The problem — The output is the lines below from the one with "The domain control" through the one with "checks, acceptance and", both included, printed exactly and with no other line.

Recorded information Start Marker

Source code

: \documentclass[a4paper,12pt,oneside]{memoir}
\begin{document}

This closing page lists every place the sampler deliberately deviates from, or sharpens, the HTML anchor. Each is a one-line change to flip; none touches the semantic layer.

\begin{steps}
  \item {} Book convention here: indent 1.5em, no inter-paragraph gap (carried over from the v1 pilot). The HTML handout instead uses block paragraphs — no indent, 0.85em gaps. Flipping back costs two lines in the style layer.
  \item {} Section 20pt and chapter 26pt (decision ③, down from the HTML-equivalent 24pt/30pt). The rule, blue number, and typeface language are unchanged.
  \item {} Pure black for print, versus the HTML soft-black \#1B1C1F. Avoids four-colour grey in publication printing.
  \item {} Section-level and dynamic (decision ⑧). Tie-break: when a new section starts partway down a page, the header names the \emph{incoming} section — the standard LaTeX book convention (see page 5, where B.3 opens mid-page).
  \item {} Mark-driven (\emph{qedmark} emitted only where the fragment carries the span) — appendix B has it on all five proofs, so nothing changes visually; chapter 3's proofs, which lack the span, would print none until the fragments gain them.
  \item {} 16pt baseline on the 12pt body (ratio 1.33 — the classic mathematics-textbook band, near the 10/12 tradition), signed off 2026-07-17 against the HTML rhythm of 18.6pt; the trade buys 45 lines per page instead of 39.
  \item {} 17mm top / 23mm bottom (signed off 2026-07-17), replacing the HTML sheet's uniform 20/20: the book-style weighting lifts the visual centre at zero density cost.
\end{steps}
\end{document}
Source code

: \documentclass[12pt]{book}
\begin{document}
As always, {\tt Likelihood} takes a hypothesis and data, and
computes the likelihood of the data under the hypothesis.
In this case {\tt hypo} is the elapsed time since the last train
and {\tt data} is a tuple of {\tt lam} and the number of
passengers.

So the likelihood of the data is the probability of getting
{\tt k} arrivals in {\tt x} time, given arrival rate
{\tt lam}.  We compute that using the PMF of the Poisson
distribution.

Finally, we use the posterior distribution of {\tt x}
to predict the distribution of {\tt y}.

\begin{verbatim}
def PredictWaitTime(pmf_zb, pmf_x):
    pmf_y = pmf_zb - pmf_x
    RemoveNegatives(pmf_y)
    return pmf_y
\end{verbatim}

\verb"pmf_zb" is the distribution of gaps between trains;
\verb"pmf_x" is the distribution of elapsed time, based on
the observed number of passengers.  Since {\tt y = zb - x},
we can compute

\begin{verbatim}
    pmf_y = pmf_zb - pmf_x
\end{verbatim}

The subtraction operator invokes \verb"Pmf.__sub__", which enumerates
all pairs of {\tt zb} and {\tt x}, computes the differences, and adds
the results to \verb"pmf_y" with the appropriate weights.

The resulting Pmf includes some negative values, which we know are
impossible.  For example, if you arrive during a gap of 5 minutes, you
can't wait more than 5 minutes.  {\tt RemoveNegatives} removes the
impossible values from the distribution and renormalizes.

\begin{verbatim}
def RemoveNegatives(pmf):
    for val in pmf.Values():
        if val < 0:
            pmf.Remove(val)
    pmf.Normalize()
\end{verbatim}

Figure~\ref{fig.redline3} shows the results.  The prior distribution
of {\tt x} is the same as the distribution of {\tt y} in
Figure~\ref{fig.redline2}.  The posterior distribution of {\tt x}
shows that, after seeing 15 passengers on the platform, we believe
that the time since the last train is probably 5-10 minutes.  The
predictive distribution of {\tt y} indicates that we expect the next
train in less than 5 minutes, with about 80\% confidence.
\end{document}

Recorded information End Marker
Recorded information Start Marker

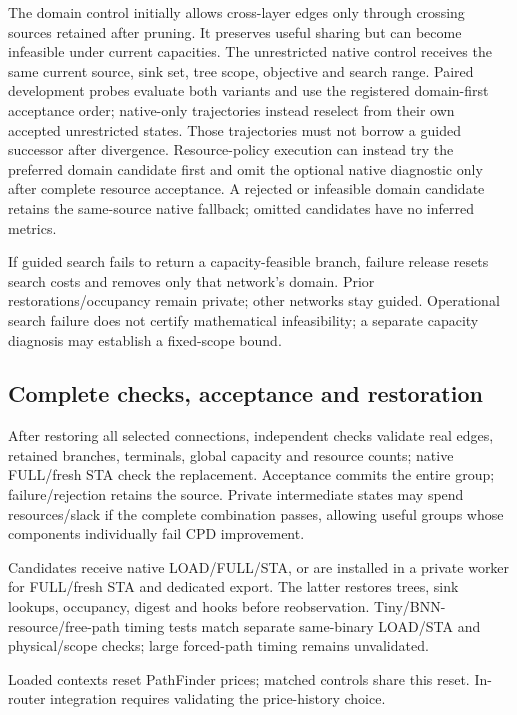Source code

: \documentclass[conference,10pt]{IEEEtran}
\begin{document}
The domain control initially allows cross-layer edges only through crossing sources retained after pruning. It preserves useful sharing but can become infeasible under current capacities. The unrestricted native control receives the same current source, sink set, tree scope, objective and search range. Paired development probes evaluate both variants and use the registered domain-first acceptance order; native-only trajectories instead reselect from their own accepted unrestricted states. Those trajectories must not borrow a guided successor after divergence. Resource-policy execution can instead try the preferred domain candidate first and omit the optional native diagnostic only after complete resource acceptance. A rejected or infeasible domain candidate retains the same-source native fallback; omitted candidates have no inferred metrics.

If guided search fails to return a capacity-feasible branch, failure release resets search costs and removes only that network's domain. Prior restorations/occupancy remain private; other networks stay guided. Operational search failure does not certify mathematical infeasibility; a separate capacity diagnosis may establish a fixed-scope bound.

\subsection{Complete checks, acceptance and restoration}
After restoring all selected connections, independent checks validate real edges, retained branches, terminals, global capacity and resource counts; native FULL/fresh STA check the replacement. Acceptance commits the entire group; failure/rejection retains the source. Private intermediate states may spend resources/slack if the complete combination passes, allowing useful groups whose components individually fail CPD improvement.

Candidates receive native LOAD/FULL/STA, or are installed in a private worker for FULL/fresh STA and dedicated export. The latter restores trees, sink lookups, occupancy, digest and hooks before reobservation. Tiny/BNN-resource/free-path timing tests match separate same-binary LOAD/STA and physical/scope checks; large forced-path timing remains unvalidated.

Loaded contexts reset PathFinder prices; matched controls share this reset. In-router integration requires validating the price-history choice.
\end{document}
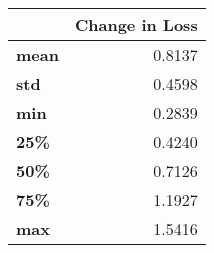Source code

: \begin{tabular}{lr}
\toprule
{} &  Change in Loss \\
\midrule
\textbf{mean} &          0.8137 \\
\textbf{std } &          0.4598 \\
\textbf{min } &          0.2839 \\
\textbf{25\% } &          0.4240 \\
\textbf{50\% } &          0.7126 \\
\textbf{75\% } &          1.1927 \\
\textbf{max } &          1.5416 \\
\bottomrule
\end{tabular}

Recorded information End Marker
Recorded information Start Marker

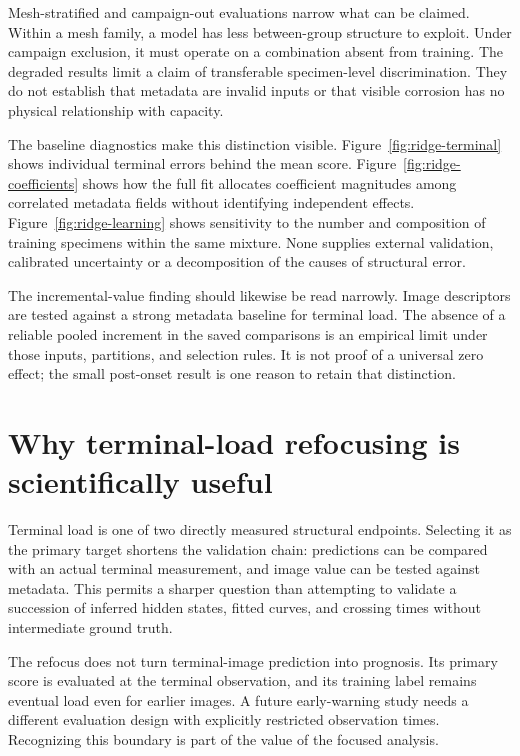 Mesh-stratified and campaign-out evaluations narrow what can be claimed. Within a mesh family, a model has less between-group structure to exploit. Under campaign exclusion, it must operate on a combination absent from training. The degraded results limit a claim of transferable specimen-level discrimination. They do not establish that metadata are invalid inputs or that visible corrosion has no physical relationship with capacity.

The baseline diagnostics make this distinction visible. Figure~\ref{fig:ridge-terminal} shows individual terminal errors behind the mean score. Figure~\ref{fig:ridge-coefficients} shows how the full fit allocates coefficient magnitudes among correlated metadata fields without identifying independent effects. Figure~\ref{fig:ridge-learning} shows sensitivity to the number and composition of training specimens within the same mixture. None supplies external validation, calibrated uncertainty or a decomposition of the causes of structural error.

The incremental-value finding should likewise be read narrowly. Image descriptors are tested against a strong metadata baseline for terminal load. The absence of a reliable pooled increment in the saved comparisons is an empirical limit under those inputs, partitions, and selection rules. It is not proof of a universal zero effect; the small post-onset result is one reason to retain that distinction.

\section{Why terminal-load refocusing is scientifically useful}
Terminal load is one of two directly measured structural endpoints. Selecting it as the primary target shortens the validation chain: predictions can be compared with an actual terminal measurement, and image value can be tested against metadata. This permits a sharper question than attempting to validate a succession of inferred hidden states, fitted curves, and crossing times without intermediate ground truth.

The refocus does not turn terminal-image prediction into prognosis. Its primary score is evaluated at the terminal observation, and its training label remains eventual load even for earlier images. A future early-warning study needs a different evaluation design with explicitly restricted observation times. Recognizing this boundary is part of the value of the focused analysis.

Recorded information End Marker

Answer to the problem —
The domain control initially allows cross-layer edges only through crossing sources retained after pruning. It preserves useful sharing but can become infeasible under current capacities. The unrestricted native control receives the same current source, sink set, tree scope, objective and search range. Paired development probes evaluate both variants and use the registered domain-first acceptance order; native-only trajectories instead reselect from their own accepted unrestricted states. Those trajectories must not borrow a guided successor after divergence. Resource-policy execution can instead try the preferred domain candidate first and omit the optional native diagnostic only after complete resource acceptance. A rejected or infeasible domain candidate retains the same-source native fallback; omitted candidates have no inferred metrics.

If guided search fails to return a capacity-feasible branch, failure release resets search costs and removes only that network's domain. Prior restorations/occupancy remain private; other networks stay guided. Operational search failure does not certify mathematical infeasibility; a separate capacity diagnosis may establish a fixed-scope bound.

\subsection{Complete checks, acceptance and restoration}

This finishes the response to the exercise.